The announcer in the ad states that "Norm Coleman says keep the secret ballot for union organizing elections" while adding that "Franken says eliminate the secret ballot for workers."

But, Hunter said, the message in the ad is "deceptive and inaccurate" and a false characterization of the Employee Free Choice Act, which Coleman opposes and Franken supports.

Since 1935, Hunter explained, federal law has provided two routes to union recognition: when a majority of workers in a workplace sign union authorization cards or when a majority of workers vote for union representation in an election supervised by the National Labor Relations Board.

Under current law, however, the employer can refuse to recognize the signed authorization cards. Instead, the employer can insist on an NLRB election. Then, "they use the election process to intimidate employees," Hunter noted. "We don't think that's a fair and democratic way to have an election."

The proposed Employee Free Choice Act gives workers, not employers, the choice to decide whether union authorization cards or an NLRB election determine union recognition, Hunter said. The legislation would recognize a union if a simple majority of workers in the workplace sign union authorization cards. Hunter emphasized that the legislation does not eliminate secret ballot elections: an NLRB election would take place if 30 percent of the workers in the workplace requested an election.

"The sad fact is that Senator Coleman understands this," Hunter said. "We ask him to condemn the ads."

Commenting on the ad's use of a character from the Sopranos, a reporter asked Hunter, "do you find anything humorous here?"

Hunter replied: "I don't find it humorous when you talk about workers' rights."

Hunter's request to Coleman: "I would ask the Senator to say ‘thanks but no thanks' [to the group paying for the ad] and ask them to take the ad off the air."

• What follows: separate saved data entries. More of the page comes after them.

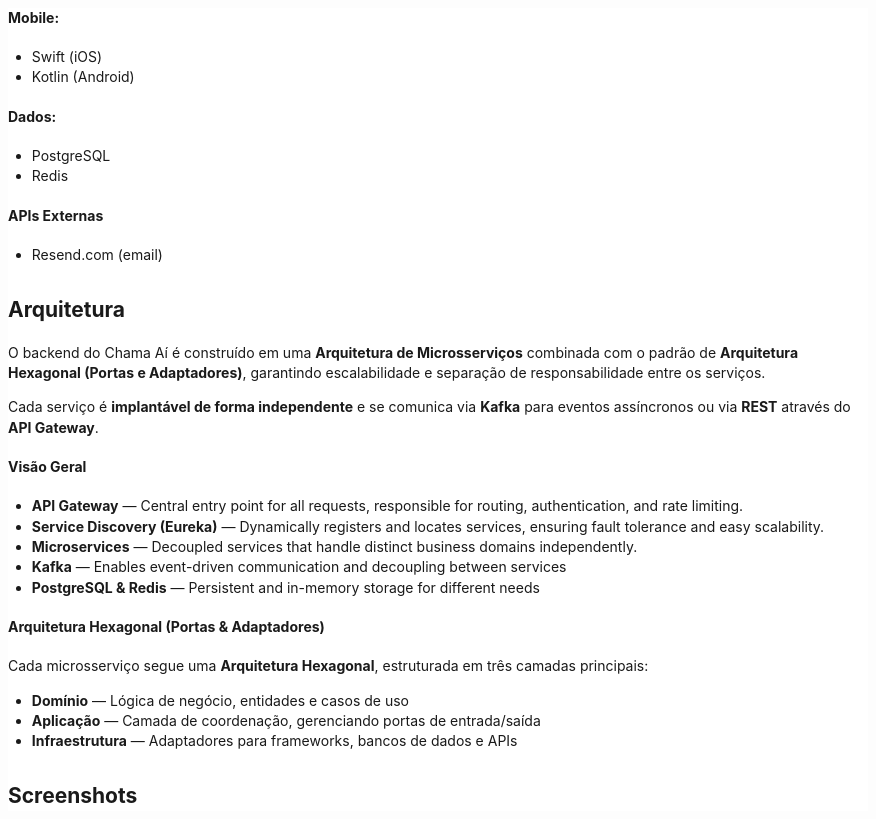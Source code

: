 #### Mobile:

- Swift (iOS)
- Kotlin (Android)

#### Dados:

- PostgreSQL
- Redis

#### APIs Externas

- Resend.com (email)

## Arquitetura

O backend do Chama Aí é construído em uma **Arquitetura de Microsserviços** combinada com o padrão de **Arquitetura Hexagonal (Portas e Adaptadores)**, garantindo escalabilidade e separação de responsabilidade entre os serviços.

Cada serviço é **implantável de forma independente** e se comunica via **Kafka** para eventos assíncronos ou via **REST** através do **API Gateway**.

#### Visão Geral

- **API Gateway** — Central entry point for all requests, responsible for routing, authentication, and rate limiting.
- **Service Discovery (Eureka)** — Dynamically registers and locates services, ensuring fault tolerance and easy scalability.
- **Microservices** — Decoupled services that handle distinct business domains independently.
- **Kafka** — Enables event-driven communication and decoupling between services
- **PostgreSQL & Redis** — Persistent and in-memory storage for different needs

#### Arquitetura Hexagonal (Portas & Adaptadores)

Cada microsserviço segue uma **Arquitetura Hexagonal**, estruturada em três camadas principais:

- **Domínio** — Lógica de negócio, entidades e casos de uso
- **Aplicação** — Camada de coordenação, gerenciando portas de entrada/saída
- **Infraestrutura** — Adaptadores para frameworks, bancos de dados e APIs

## Screenshots

<p align="center">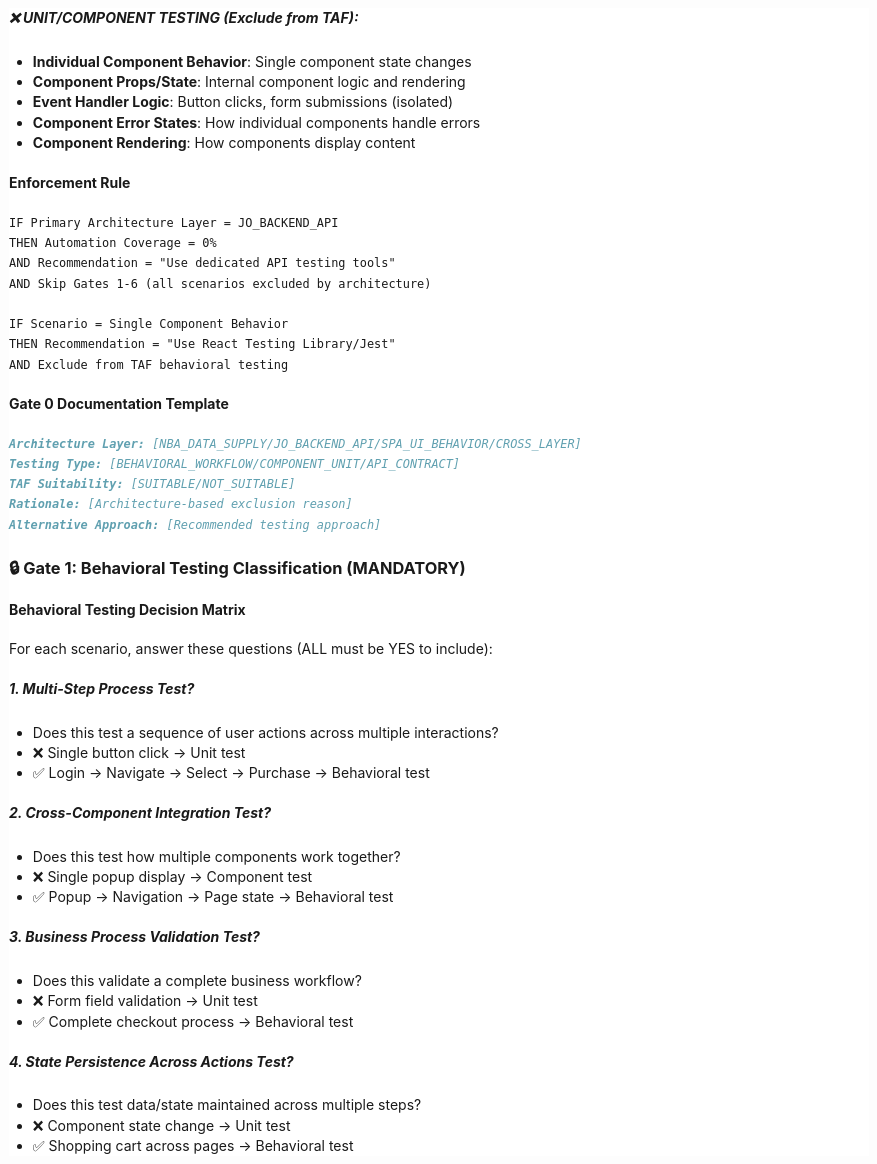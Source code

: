 ##### **❌ UNIT/COMPONENT TESTING (Exclude from TAF):**
- **Individual Component Behavior**: Single component state changes
- **Component Props/State**: Internal component logic and rendering
- **Event Handler Logic**: Button clicks, form submissions (isolated)
- **Component Error States**: How individual components handle errors
- **Component Rendering**: How components display content

#### **Enforcement Rule**
```markdown
IF Primary Architecture Layer = JO_BACKEND_API 
THEN Automation Coverage = 0%
AND Recommendation = "Use dedicated API testing tools"
AND Skip Gates 1-6 (all scenarios excluded by architecture)

IF Scenario = Single Component Behavior
THEN Recommendation = "Use React Testing Library/Jest"
AND Exclude from TAF behavioral testing
```

#### **Gate 0 Documentation Template**
```markdown
Architecture Layer: [NBA_DATA_SUPPLY/JO_BACKEND_API/SPA_UI_BEHAVIOR/CROSS_LAYER]
Testing Type: [BEHAVIORAL_WORKFLOW/COMPONENT_UNIT/API_CONTRACT]
TAF Suitability: [SUITABLE/NOT_SUITABLE]
Rationale: [Architecture-based exclusion reason]
Alternative Approach: [Recommended testing approach]
```

### **🔒 Gate 1: Behavioral Testing Classification (MANDATORY)**

#### **Behavioral Testing Decision Matrix**
For each scenario, answer these questions (ALL must be YES to include):

##### **1. Multi-Step Process Test?**
- Does this test a sequence of user actions across multiple interactions?
- ❌ Single button click → Unit test
- ✅ Login → Navigate → Select → Purchase → Behavioral test

##### **2. Cross-Component Integration Test?**
- Does this test how multiple components work together?
- ❌ Single popup display → Component test  
- ✅ Popup → Navigation → Page state → Behavioral test

##### **3. Business Process Validation Test?**
- Does this validate a complete business workflow?
- ❌ Form field validation → Unit test
- ✅ Complete checkout process → Behavioral test

##### **4. State Persistence Across Actions Test?**
- Does this test data/state maintained across multiple steps?
- ❌ Component state change → Unit test
- ✅ Shopping cart across pages → Behavioral test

Similar ads have appeared in other states with close U.S. Senate races, Hunter said.

(workdayminnesota.org)

5 comments:

Anonymous said...

If the unions hate it, then it must be a good idea!

Anonymous said...

I wrote the story above BUT you have edited parts of it to reflect your biases. This story is NOT the same story that appeared on WorkDay Minnesota, although you are attributing it to WorkDay (See original at http://www.workdayminnesota.org).

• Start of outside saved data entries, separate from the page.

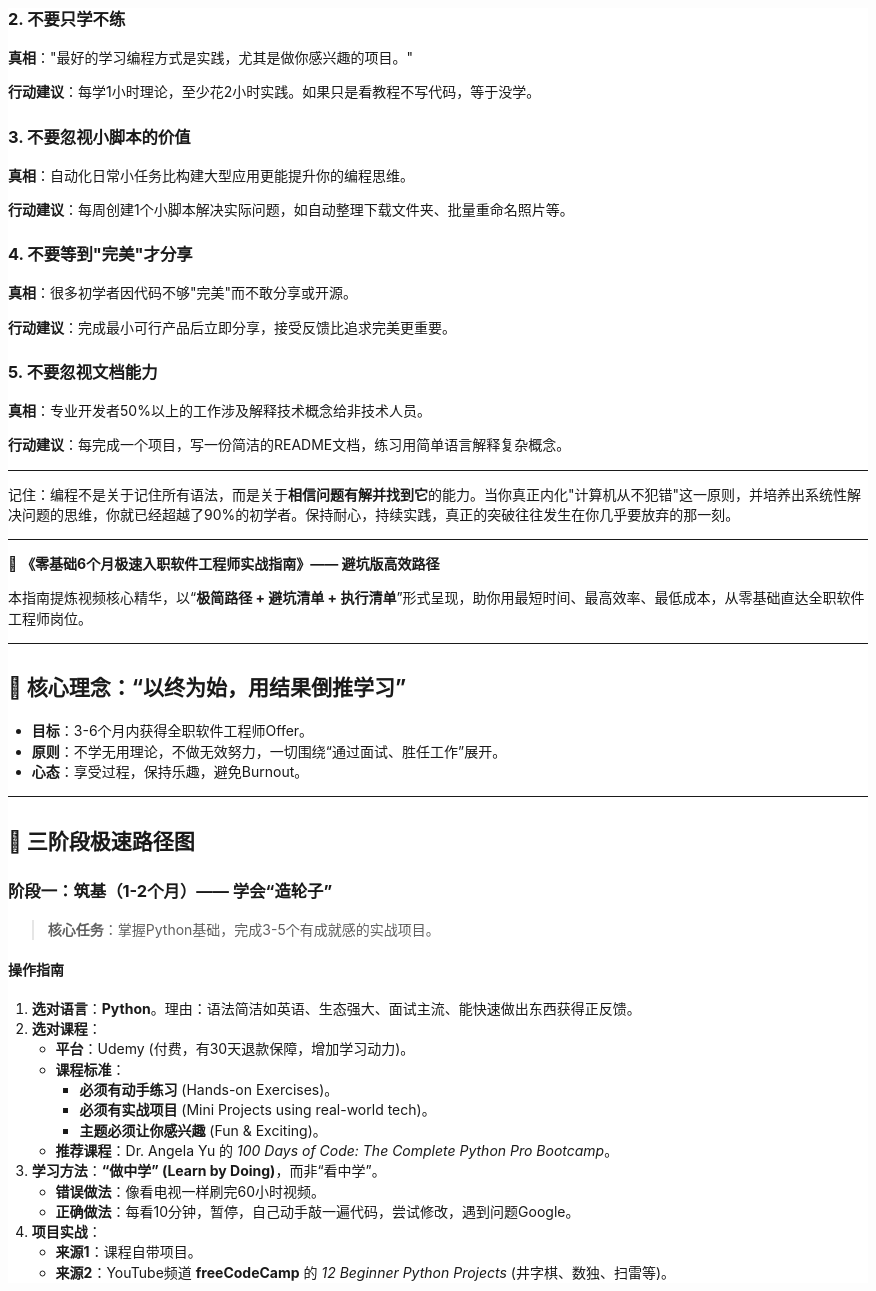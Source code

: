 ### 2. 不要只学不练

**真相**："最好的学习编程方式是实践，尤其是做你感兴趣的项目。"

**行动建议**：每学1小时理论，至少花2小时实践。如果只是看教程不写代码，等于没学。

### 3. 不要忽视小脚本的价值

**真相**：自动化日常小任务比构建大型应用更能提升你的编程思维。

**行动建议**：每周创建1个小脚本解决实际问题，如自动整理下载文件夹、批量重命名照片等。

### 4. 不要等到"完美"才分享

**真相**：很多初学者因代码不够"完美"而不敢分享或开源。

**行动建议**：完成最小可行产品后立即分享，接受反馈比追求完美更重要。

### 5. 不要忽视文档能力

**真相**：专业开发者50%以上的工作涉及解释技术概念给非技术人员。

**行动建议**：每完成一个项目，写一份简洁的README文档，练习用简单语言解释复杂概念。

---

记住：编程不是关于记住所有语法，而是关于**相信问题有解并找到它**的能力。当你真正内化"计算机从不犯错"这一原则，并培养出系统性解决问题的思维，你就已经超越了90%的初学者。保持耐心，持续实践，真正的突破往往发生在你几乎要放弃的那一刻。


---

📘 **《零基础6个月极速入职软件工程师实战指南》—— 避坑版高效路径**

本指南提炼视频核心精华，以“**极简路径 + 避坑清单 + 执行清单**”形式呈现，助你用最短时间、最高效率、最低成本，从零基础直达全职软件工程师岗位。

---

## 🎯 核心理念：**“以终为始，用结果倒推学习”**

*   **目标**：3-6个月内获得全职软件工程师Offer。
*   **原则**：不学无用理论，不做无效努力，一切围绕“通过面试、胜任工作”展开。
*   **心态**：享受过程，保持乐趣，避免Burnout。

---

## 🚀 三阶段极速路径图

### **阶段一：筑基（1-2个月）—— 学会“造轮子”**

> **核心任务**：掌握Python基础，完成3-5个有成就感的实战项目。

#### **操作指南**

1.  **选对语言**：**Python**。理由：语法简洁如英语、生态强大、面试主流、能快速做出东西获得正反馈。
2.  **选对课程**：
    *   **平台**：Udemy (付费，有30天退款保障，增加学习动力)。
    *   **课程标准**：
        *   **必须有动手练习** (Hands-on Exercises)。
        *   **必须有实战项目** (Mini Projects using real-world tech)。
        *   **主题必须让你感兴趣** (Fun & Exciting)。
    *   **推荐课程**：Dr. Angela Yu 的 *100 Days of Code: The Complete Python Pro Bootcamp*。
3.  **学习方法**：**“做中学” (Learn by Doing)**，而非“看中学”。
    *   **错误做法**：像看电视一样刷完60小时视频。
    *   **正确做法**：每看10分钟，暂停，自己动手敲一遍代码，尝试修改，遇到问题Google。
4.  **项目实战**：
    *   **来源1**：课程自带项目。
    *   **来源2**：YouTube频道 **freeCodeCamp** 的 *12 Beginner Python Projects* (井字棋、数独、扫雷等)。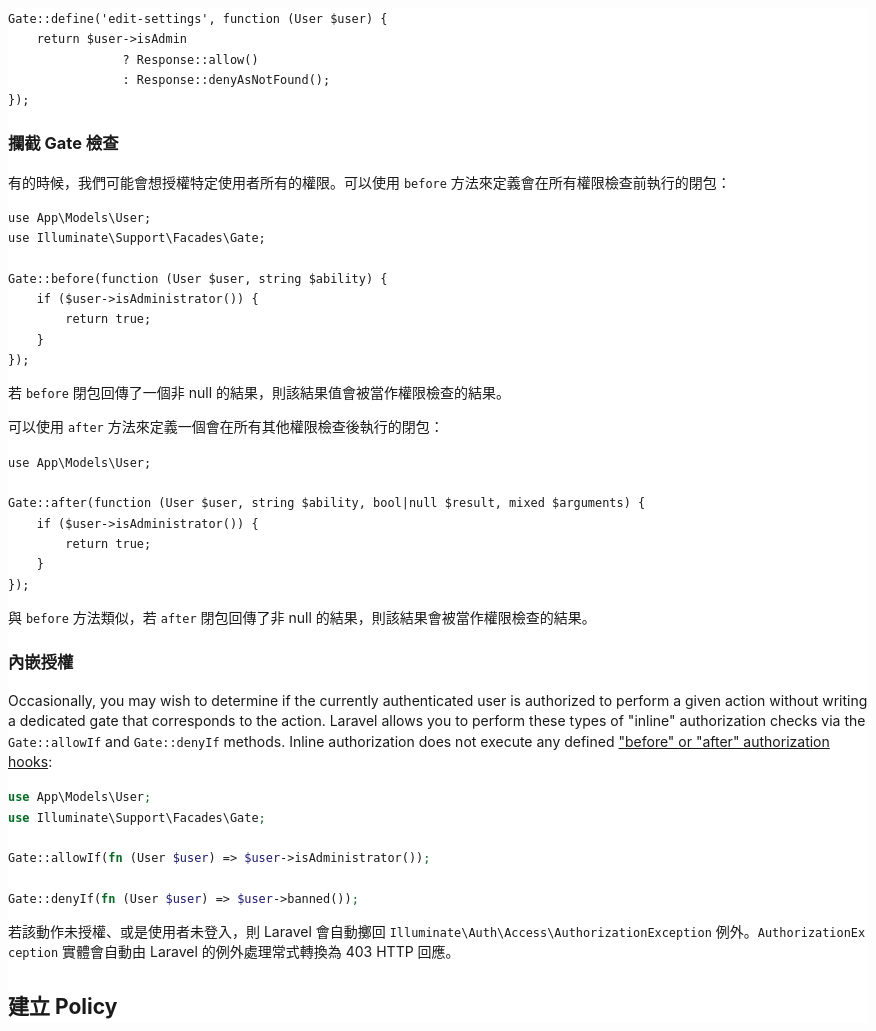     Gate::define('edit-settings', function (User $user) {
        return $user->isAdmin
                    ? Response::allow()
                    : Response::denyAsNotFound();
    });
<a name="intercepting-gate-checks"></a>

### 攔截 Gate 檢查

有的時候，我們可能會想授權特定使用者所有的權限。可以使用 `before` 方法來定義會在所有權限檢查前執行的閉包：

    use App\Models\User;
    use Illuminate\Support\Facades\Gate;
    
    Gate::before(function (User $user, string $ability) {
        if ($user->isAdministrator()) {
            return true;
        }
    });
若 `before` 閉包回傳了一個非 null 的結果，則該結果值會被當作權限檢查的結果。

可以使用 `after` 方法來定義一個會在所有其他權限檢查後執行的閉包：

    use App\Models\User;
    
    Gate::after(function (User $user, string $ability, bool|null $result, mixed $arguments) {
        if ($user->isAdministrator()) {
            return true;
        }
    });
與 `before` 方法類似，若 `after` 閉包回傳了非 null 的結果，則該結果會被當作權限檢查的結果。

<a name="inline-authorization"></a>

### 內嵌授權

Occasionally, you may wish to determine if the currently authenticated user is authorized to perform a given action without writing a dedicated gate that corresponds to the action. Laravel allows you to perform these types of "inline" authorization checks via the `Gate::allowIf` and `Gate::denyIf` methods. Inline authorization does not execute any defined ["before" or "after" authorization hooks](#intercepting-gate-checks):

```php
use App\Models\User;
use Illuminate\Support\Facades\Gate;

Gate::allowIf(fn (User $user) => $user->isAdministrator());

Gate::denyIf(fn (User $user) => $user->banned());
```
若該動作未授權、或是使用者未登入，則 Laravel 會自動擲回 `Illuminate\Auth\Access\AuthorizationException` 例外。`AuthorizationException` 實體會自動由 Laravel 的例外處理常式轉換為 403 HTTP 回應。

<a name="creating-policies"></a>

## 建立 Policy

If you're pulling stories from other sources, you should do so honestly, and reprint the entire story as originally published.

Anonymous said...

Huh. I don't get that at all. It seems to me the story carries the same bias as the other "version". Maybe I'm not reading close enough but that's my take.

Anonymous said...

Under current law, however, the employer can refuse to recognize the signed authorization cards. Instead, the employer can insist on an NLRB election. Then, "they use the election process to intimidate employees," Hunter noted. "We don't think that's a fair and democratic way to have an election."

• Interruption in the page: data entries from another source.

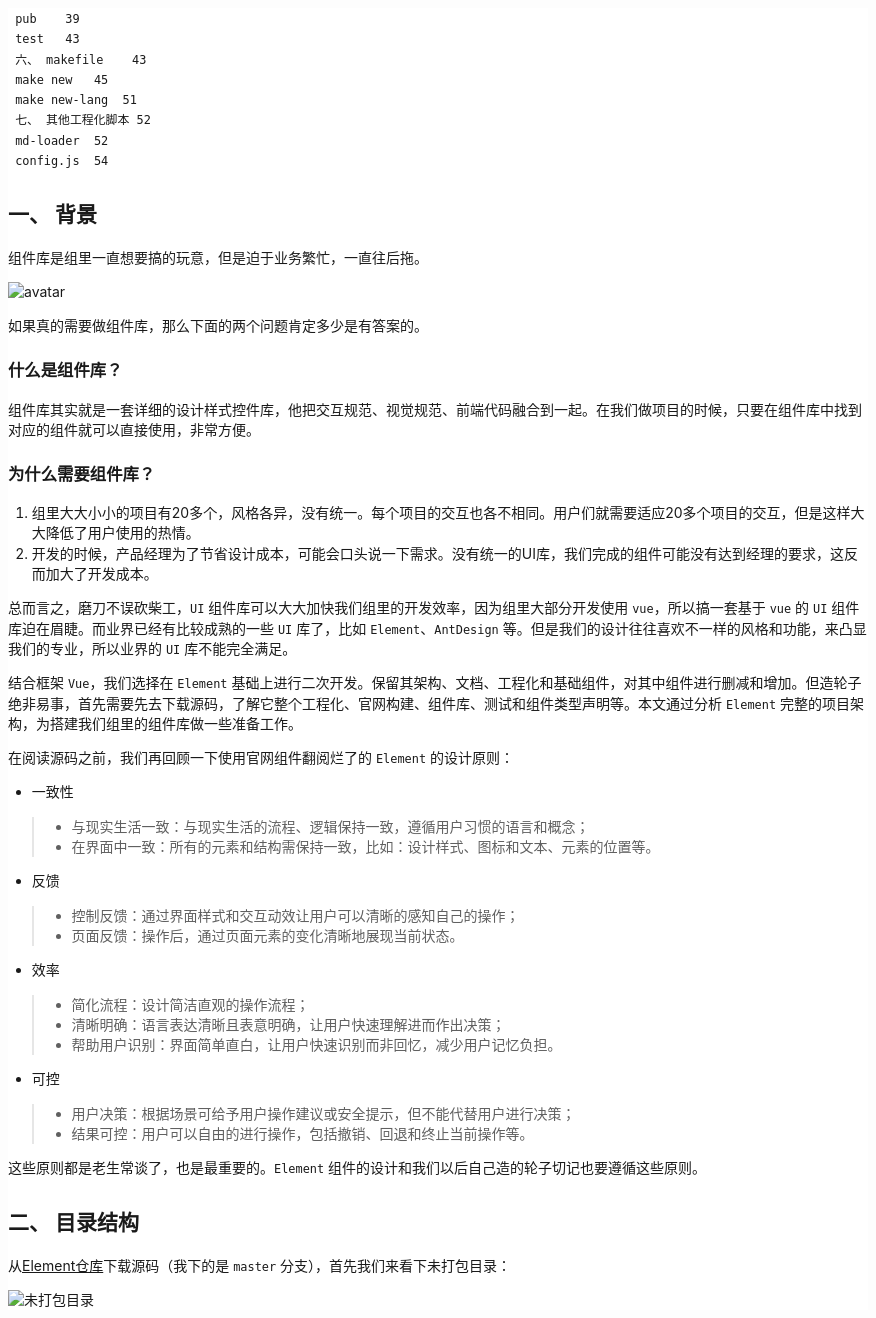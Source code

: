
 ```
 pub	39
 test	43
 六、	makefile	43
 make new	45
 make new-lang	51
 七、	其他工程化脚本	52
 md-loader	52
 config.js	54
```
## 一、	背景

组件库是组里一直想要搞的玩意，但是迫于业务繁忙，一直往后拖。

![avatar](./业务繁忙.png)

如果真的需要做组件库，那么下面的两个问题肯定多少是有答案的。
### 什么是组件库？
组件库其实就是一套详细的设计样式控件库，他把交互规范、视觉规范、前端代码融合到一起。在我们做项目的时候，只要在组件库中找到对应的组件就可以直接使用，非常方便。
### 为什么需要组件库？
1. 组里大大小小的项目有20多个，风格各异，没有统一。每个项目的交互也各不相同。用户们就需要适应20多个项目的交互，但是这样大大降低了用户使用的热情。
2. 开发的时候，产品经理为了节省设计成本，可能会口头说一下需求。没有统一的UI库，我们完成的组件可能没有达到经理的要求，这反而加大了开发成本。

总而言之，磨刀不误砍柴工，`UI` 组件库可以大大加快我们组里的开发效率，因为组里大部分开发使用 `vue`，所以搞一套基于 `vue` 的 `UI` 组件库迫在眉睫。而业界已经有比较成熟的一些 `UI` 库了，比如 `Element`、`AntDesign` 等。但是我们的设计往往喜欢不一样的风格和功能，来凸显我们的专业，所以业界的 `UI` 库不能完全满足。

结合框架 `Vue`，我们选择在 `Element` 基础上进行二次开发。保留其架构、文档、工程化和基础组件，对其中组件进行删减和增加。但造轮子绝非易事，首先需要先去下载源码，了解它整个工程化、官网构建、组件库、测试和组件类型声明等。本文通过分析 `Element` 完整的项目架构，为搭建我们组里的组件库做一些准备工作。

在阅读源码之前，我们再回顾一下使用官网组件翻阅烂了的 `Element` 的设计原则：
- 一致性
> - 与现实生活一致：与现实生活的流程、逻辑保持一致，遵循用户习惯的语言和概念；
> - 在界面中一致：所有的元素和结构需保持一致，比如：设计样式、图标和文本、元素的位置等。

- 反馈 
> - 控制反馈：通过界面样式和交互动效让用户可以清晰的感知自己的操作；
> - 页面反馈：操作后，通过页面元素的变化清晰地展现当前状态。

- 效率
> - 简化流程：设计简洁直观的操作流程；
> - 清晰明确：语言表达清晰且表意明确，让用户快速理解进而作出决策；
> - 帮助用户识别：界面简单直白，让用户快速识别而非回忆，减少用户记忆负担。

- 可控
> - 用户决策：根据场景可给予用户操作建议或安全提示，但不能代替用户进行决策；
> - 结果可控：用户可以自由的进行操作，包括撤销、回退和终止当前操作等。

这些原则都是老生常谈了，也是最重要的。`Element` 组件的设计和我们以后自己造的轮子切记也要遵循这些原则。
## 二、	目录结构
从[Element仓库](https://github.com/ElemeFE/element)下载源码（我下的是 `master` 分支），首先我们来看下未打包目录：

![未打包目录](./未打包目录.png)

Regarding the passage above, I'd like to point out that there is a reason why the system is set up so that an employer can set up an NLRB election if their workforce has signed enough union cards.

Unions use a variety of tactics - some are disengenous - to have workers sign union cards. I know of workers who were told it was simply a card they should fill out in order for the union to send them information. Others were told they would receive free beer and hot dogs for filling out cards. Also, unions visit the homes of workers and intimidate them into signing cards.

The NLRB elections allow both mangement and unions to have a fair opportunity to present the pros and cons of unionization. Unions often win around 50% of these NLRB-style elections.

I don't see how the EFCA process is a more democratic method of organizing a workplace. True democracy cannot exist without an informed voting public and a level of secrecy - two characteristics that the EFCA will eliminate.

Anonymous said...

Read the bill H.R. 800 - it's at thomas.gov

There is no provision that would allow a union recognition election. Such elections would be made a thing of the past. The only choice to workers under EFCA is whether or not to sign a card. And once 50% plus 1 sign, the union is in, without any election. That means that for about half the workers, there will be NO CHOICE AT ALL.